How to outperform NumPy function by 50% using Maths
The 2D Fourier Transform is one of the foremost computer science algorithms of the century. It has gained application in our everyday life, ranging from Instagram filters to the processing of MP3 files.
The most frequent implementation used by the average user, sometimes even unknowingly, is an adaptation from NumPy. However, despite its popularity, their algorithm is not the most efficient. With a few simple manipulations and an article from 2015, we beat the NumPy algorithm by 30–60 percent in performance. The core problem with the current implementation is the simple fact that it is originally derived from a performance-weak algorithm.

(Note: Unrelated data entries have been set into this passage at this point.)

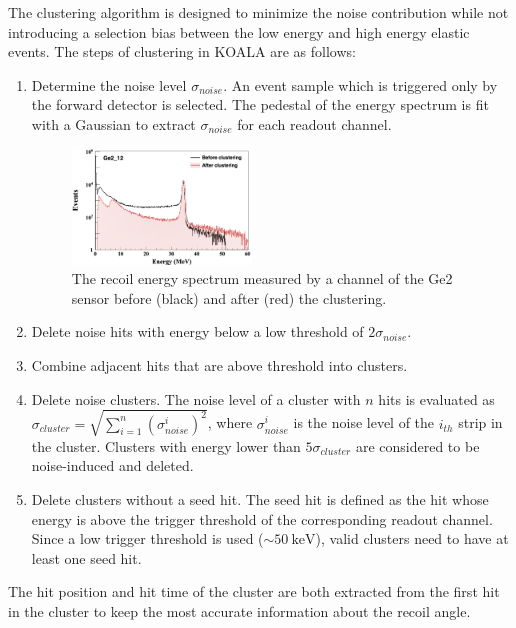 \documentclass[number,5p]{elsarticle}
\begin{document}
The clustering algorithm is designed to minimize the noise contribution while
not introducing a selection bias between the low energy and high energy elastic events.
The steps of clustering in KOALA are as follows:
\begin{enumerate}
\item Determine the noise level $\sigma_{noise}$. An event sample which is
  triggered only by the forward detector is selected.
  The pedestal of the energy spectrum is fit with a Gaussian to extract $\sigma_{noise}$ for each
  readout channel.
  \begin{figure}[b]
    \centering
    \includegraphics[width=0.45\textwidth]{./clustering.png}
    \caption{The recoil energy spectrum measured by a channel of the Ge2 sensor before (black) and after (red) the clustering.}
    \label{fig:clustering}
  \end{figure}
\item Delete noise hits with energy below a low threshold of $2\sigma_{noise}$.
\item Combine adjacent hits that are above threshold into clusters.
\item Delete noise clusters. The noise level of a cluster with $n$ hits is evaluated as
  $\sigma_{cluster} = \sqrt{\sum_{i=1}^n{(\sigma_{noise}^i)^2}}$, where $\sigma_{noise}^i$ is
  the noise level of the $i_{th}$ strip in the cluster. Clusters with energy lower than $5\sigma_{cluster}$ are considered to be noise-induced and deleted.
\item Delete clusters without a seed hit. The seed hit is defined as the
  hit whose energy is above the trigger threshold of the corresponding readout
  channel. Since a low trigger threshold is used ($\sim\SI{50}{\keV}$), valid clusters need to have at least one seed hit.
\end{enumerate}
The hit position and hit time of the cluster are both extracted from the first
hit in the cluster to keep the most accurate information about the recoil angle.
\end{document}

In its essence, the algorithm implemented by NumPy applies the regular one-dimensional FFT to two dimensions in turn, which clearly cannot be an optimal solution.
Conversely, in 2015, two Russian scientists came up with their version of the algorithm, adapting the idea of a one-dimensional butterfly transform for two-dimensional signals. We have implemented their basic algorithm concept efficiently by adding our ideas.

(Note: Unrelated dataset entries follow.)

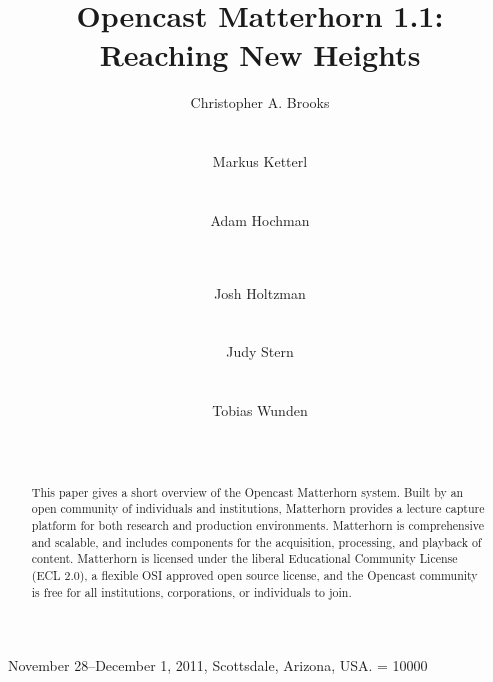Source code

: \documentclass{sig-alternate}
\begin{document}
 {November 28--December 1, 2011, Scottsdale, Arizona, USA.} 
\widowpenalty = 10000
\title{Opencast Matterhorn 1.1: Reaching New Heights}

\author{
%
\alignauthor
		Christopher A. Brooks \\
       \\
       \\
%
\alignauthor
		Markus Ketterl \titlenote{}\\
       \\
       \\
%
\alignauthor
		Adam Hochman\\
       \\
       \\
\and
%
\alignauthor
		Josh Holtzman\\
       \\
       \\
%
\alignauthor
		Judy Stern\\
       \\
       \\
%
\alignauthor
		Tobias Wunden\\
       \\
       \\
}


\maketitle
\begin{abstract}
This paper gives a short overview of the Opencast Matterhorn system.  Built by an open community of individuals and institutions, Matterhorn provides a lecture capture platform for both research and production environments.  Matterhorn is comprehensive and scalable, and includes components for the acquisition, processing, and playback of content.  Matterhorn is licensed under the liberal Educational Community License (ECL 2.0), a flexible OSI approved open source license, and the Opencast community is free for all institutions, corporations, or individuals to join.
\end{abstract}
\end{document}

After building the naive algorithm from the article, we proceeded to optimization, which is shown below:
void _fft2d( /* Square matrix of size N */ ) {
// base case {
if (N == 1) return;
// } base case
int n = N >> 1;
/* pseudo code {
...Creating 4 temprorary matrices here...
// X(x, y, i, j)
// x, y -- indexing over tempreorty submatricies
// i, j -- indexing over rows, columns in each submatrix
_fft2d(&X(0, 0), root * root, ...);
_fft2d(&X(0, 1), root * root, ...);
_fft2d(&X(1, 0), root * root, ...);
_fft2d(&X(1, 1), root * root, ...);
} pseudo code */
for (int i = 0; i < n; i++) {
for (int j = 0; j < n; j++) {
auto x00 = X(0, 0, i, j);
auto x10 = X(1, 0, i, j) * /* W[i] */;
auto x01 = X(0, 1, i, j) * /* W[j] */;
auto x11 = X(1, 1, i, j) * /* W[i] * W[j] */;
X(0, 0, i, j) = x00 + x10 + x01 + x11;
X(0, 1, i, j) = x00 + x10 - x01 - x11;
X(1, 0, i, j) = x00 - x10 + x01 - x11;
X(1, 1, i, j) = x00 - x10 - x01 + x11;
}
}
}
Any recursive algorithm can be enhanced by increasing the size of the base case. Here is how we handled it:
void _fft2d( /* Square matrix of size N */ ) {
// base case {
if (N == 1) return;
if (N == 2) {
#define Y(y, x) (V[(y)*rowsize + (x)])
auto x00 = Y(0, 0);
auto x10 = Y(1, 0);
auto x01 = Y(0, 1);
auto x11 = Y(1, 1);
Y(0, 0) = x00 + x10 + x01 + x11;
Y(0, 1) = x00 + x10 - x01 - x11;
Y(1, 0) = x00 - x10 + x01 - x11;
Y(1, 1) = x00 - x10 - x01 + x11;
return;
}
// } base case
// ...
}
The further logical step was to eliminate creating four unnecessary temporary submatrices in each recursive step in favor of a single one. To do this, we used the concept from the algorithmica article and modified it for a two-dimensional matrix. This feature also helps us to reduce unnecessary allocations and increases the number of cache hits.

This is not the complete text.